Is there any way to create non-breakable character, that consist from few other ones?
For example, to make Chicago ellipsis from 3 dots and 2 thin spaces or narrow no-break spaces?
While replacing “+character+” in word+character+word with below unicode characters:
- Both works as one word when Ctrl+Left/Right arrows.
- Both counts both words and joiner/space as one word.
- Both characters don’t show space.
- Both spaces count as character.
U+2060 word joiner
U+FEFF zero-width no-break space
- With no-break space words works as one word when Ctrl+Left/Right arrows.
- With figure space words works as three words when Ctrl+Left/Right arrows.
- Both counts both words and space as two words.
- Both spaces count as character.
U+00A0 no-break space
U+2007 figure space
Tested with LibreOffice 7.2.7.2 on Windows 10.0.
You can make a no-break “word” by inserting a ZERO WIDTH JOINER U+200D between characters. Type “U+200D” (without quotes) then Alt+X.
However I doubt the trick will work if the “character” is a space (any variant) because it has not the no-break property. Only NARROW NO-BREAK SPACE U+202F could be the appropriate candidate. It is available as Insert
>Formatting Mark
>Insert Narrow No-break Space
or Alt+Shift+Space.
Experiment. If the linewrap algorithm considers the periods as possible split location, add U+200D inside the sequence. Please report here if it works.
Such a complicated sequence is not user friendly. Record it in an AutoText entry so that you need only type its shortcut followed by F3.
In my configuration, without complex text layout, it disappears after Alt+X
.
I definitely can’t telll anything about “complex text” changing LTR/RTL and the like.

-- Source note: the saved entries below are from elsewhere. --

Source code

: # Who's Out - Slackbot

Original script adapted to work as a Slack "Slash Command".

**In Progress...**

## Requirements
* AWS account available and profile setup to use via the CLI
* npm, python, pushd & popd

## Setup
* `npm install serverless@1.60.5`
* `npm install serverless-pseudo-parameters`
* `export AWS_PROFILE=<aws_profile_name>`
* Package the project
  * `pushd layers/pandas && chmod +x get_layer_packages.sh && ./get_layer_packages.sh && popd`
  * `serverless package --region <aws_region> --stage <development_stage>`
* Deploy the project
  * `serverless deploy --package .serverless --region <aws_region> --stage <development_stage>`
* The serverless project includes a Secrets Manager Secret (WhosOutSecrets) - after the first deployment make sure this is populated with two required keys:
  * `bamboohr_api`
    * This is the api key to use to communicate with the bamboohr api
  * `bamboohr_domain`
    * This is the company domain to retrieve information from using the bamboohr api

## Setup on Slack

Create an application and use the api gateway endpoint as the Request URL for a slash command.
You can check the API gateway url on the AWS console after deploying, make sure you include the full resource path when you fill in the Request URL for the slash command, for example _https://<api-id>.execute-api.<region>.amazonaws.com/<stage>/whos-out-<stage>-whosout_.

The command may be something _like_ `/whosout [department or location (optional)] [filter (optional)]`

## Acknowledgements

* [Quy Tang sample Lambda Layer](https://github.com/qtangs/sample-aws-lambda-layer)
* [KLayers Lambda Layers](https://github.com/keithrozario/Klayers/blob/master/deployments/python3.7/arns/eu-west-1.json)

Talking of LTR and ordinary characters, you can prohibit line breaks between words, including single characters by inserting a U+2060 WORD JOINER in every place where otherwise an automatic break could take place. From my experience I would state that this also works with ordinary space. Use the Alt+X trick already described.
For frequently needed constructs of what you may call a “composed character” you can define AutoText entries.
Of course, a word processor may always ignore break prohibition if otherwise the length of the available lines would need to be exceeded.
Maybe with U+200C zero width non-joiner.
Thanks, but I don’t work with complex text. I simply wanted to state that my answer may probably run into problems if used with “change direction” and the like.